I work for you as the editor of this community newspaper, but I don’t necessarily answer to you.
This is an important differentiation to make. I’m here for this community, and I want to get your news in the paper. It’s something I’m passionate about. I want to share your stories, the stories that people don’t typically hear.
I stress over the details in each newspaper article, and I put a lot of work into each page. I have a dedicated staff that puts in a lot of work to put this paper together.
But, lately, there’s been issues where we’ve had people asking to see articles before they print, which is a big no-no. I get it. Some people are “experts,” and they want to make sure the information is correct — think doctors, medical professionals.
But, those aren’t the cases I’m referring to. Now, these are typically isolated. Some people are just picky, and some people don’t know that this is an issue.
However, lately there’s just everyday people in random instances that are asking to see a story so they can “make sure we got it right.” C’mon now.
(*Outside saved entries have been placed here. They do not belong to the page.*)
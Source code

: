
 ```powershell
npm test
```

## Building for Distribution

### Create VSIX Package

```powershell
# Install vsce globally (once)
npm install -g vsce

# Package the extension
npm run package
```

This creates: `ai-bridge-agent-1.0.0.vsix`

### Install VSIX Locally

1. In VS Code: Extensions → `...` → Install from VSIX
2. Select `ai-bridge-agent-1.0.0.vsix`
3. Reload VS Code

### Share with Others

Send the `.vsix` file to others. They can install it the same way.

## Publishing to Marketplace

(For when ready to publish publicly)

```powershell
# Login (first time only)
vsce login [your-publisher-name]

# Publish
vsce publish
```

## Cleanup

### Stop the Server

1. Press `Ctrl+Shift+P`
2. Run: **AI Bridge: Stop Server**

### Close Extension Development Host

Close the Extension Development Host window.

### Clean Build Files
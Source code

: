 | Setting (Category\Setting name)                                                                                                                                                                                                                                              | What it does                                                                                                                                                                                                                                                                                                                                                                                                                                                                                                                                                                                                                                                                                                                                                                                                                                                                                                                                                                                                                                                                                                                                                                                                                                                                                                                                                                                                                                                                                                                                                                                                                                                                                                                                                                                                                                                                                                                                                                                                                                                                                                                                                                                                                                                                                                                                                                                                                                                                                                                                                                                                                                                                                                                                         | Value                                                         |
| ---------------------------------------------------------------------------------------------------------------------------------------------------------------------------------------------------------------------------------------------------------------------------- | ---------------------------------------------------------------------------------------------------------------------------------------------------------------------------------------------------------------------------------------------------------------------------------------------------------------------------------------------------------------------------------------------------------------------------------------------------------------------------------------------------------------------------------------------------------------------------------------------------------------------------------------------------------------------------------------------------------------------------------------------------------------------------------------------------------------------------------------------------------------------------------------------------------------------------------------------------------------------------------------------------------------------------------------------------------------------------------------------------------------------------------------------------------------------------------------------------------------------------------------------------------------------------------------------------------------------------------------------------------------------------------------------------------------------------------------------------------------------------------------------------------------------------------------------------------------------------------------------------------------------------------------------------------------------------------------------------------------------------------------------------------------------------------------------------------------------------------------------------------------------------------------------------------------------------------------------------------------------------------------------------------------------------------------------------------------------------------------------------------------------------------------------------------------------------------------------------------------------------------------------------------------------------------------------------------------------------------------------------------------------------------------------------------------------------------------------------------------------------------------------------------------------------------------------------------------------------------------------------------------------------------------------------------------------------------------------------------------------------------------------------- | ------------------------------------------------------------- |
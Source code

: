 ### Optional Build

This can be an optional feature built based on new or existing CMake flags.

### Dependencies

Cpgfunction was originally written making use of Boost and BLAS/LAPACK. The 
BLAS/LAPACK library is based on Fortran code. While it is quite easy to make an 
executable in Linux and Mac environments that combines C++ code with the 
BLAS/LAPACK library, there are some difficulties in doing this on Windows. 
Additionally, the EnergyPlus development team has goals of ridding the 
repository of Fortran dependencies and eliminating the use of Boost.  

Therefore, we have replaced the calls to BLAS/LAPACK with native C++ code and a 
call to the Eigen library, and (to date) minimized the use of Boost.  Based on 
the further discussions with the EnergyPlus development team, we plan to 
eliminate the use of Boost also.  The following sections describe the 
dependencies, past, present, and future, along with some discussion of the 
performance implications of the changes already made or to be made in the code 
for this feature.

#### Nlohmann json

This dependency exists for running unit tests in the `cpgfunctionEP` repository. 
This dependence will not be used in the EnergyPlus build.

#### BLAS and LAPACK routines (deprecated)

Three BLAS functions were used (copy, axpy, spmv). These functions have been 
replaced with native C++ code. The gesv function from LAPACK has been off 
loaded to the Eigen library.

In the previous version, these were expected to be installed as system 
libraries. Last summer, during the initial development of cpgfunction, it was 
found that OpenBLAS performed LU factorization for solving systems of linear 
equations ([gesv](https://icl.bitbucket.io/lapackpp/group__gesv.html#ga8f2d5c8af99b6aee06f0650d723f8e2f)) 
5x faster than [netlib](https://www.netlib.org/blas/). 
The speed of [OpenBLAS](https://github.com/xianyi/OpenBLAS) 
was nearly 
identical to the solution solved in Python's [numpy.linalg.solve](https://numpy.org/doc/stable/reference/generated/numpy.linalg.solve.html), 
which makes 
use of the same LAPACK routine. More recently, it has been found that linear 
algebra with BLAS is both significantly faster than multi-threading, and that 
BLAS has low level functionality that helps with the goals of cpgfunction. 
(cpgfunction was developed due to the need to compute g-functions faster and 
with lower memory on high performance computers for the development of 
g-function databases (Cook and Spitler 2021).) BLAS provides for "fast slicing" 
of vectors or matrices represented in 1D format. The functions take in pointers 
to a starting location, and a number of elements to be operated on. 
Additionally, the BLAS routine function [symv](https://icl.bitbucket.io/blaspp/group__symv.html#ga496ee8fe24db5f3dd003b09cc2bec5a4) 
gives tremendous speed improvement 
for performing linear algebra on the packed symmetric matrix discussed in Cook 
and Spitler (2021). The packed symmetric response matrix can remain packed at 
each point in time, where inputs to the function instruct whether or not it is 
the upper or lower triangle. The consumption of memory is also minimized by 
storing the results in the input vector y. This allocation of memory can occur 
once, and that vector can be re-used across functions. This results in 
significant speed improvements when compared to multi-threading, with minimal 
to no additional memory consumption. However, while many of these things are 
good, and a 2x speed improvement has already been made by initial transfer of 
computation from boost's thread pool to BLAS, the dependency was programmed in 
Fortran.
I’m not going to do that. You know I’m not going to do that.
We have to operate under this mutual agreement that I have your best interest and the community’s best interest at heart. I know you don’t know me that well, but you know my face and you know my writing. But, I went to school for this. This is my livelihood, and I care about the message my paper presents, and so does my staff.
I need you to trust that, and let me tell you why.
At the T-J, accuracy still matters. In many community papers across the U.S., this is what we’re screaming from the rooftops.
Lately, the mainstream media has been under intense scrutiny. We live in a world where people hear things they don’t agree with, and then immediately cry, “Fake News.” But, a community paper cannot print fake news.
We have to get it right because our credibility is everything. It’s the only way we can survive, and it’s the only way you’ll continue to have this paper and industry.
I talk to my writers about it all the time. I want to make sure everything is explained and cited in full. I read stories three times each before they go to print, and I make them as clear as I can.
This community needs a paper to hold them accountable, and we can’t do that if we can’t trust each other.
Know that, if I have any concerns about a story and whether or not it should run, then I will bring it to my publisher, and we’ll make the right decision.
I want you to trust your hometown paper. We’re here for you, and we will be here for you long after I’m gone. You can trust me on that.
Bradley Roberts is managing editor of the Times-Journal.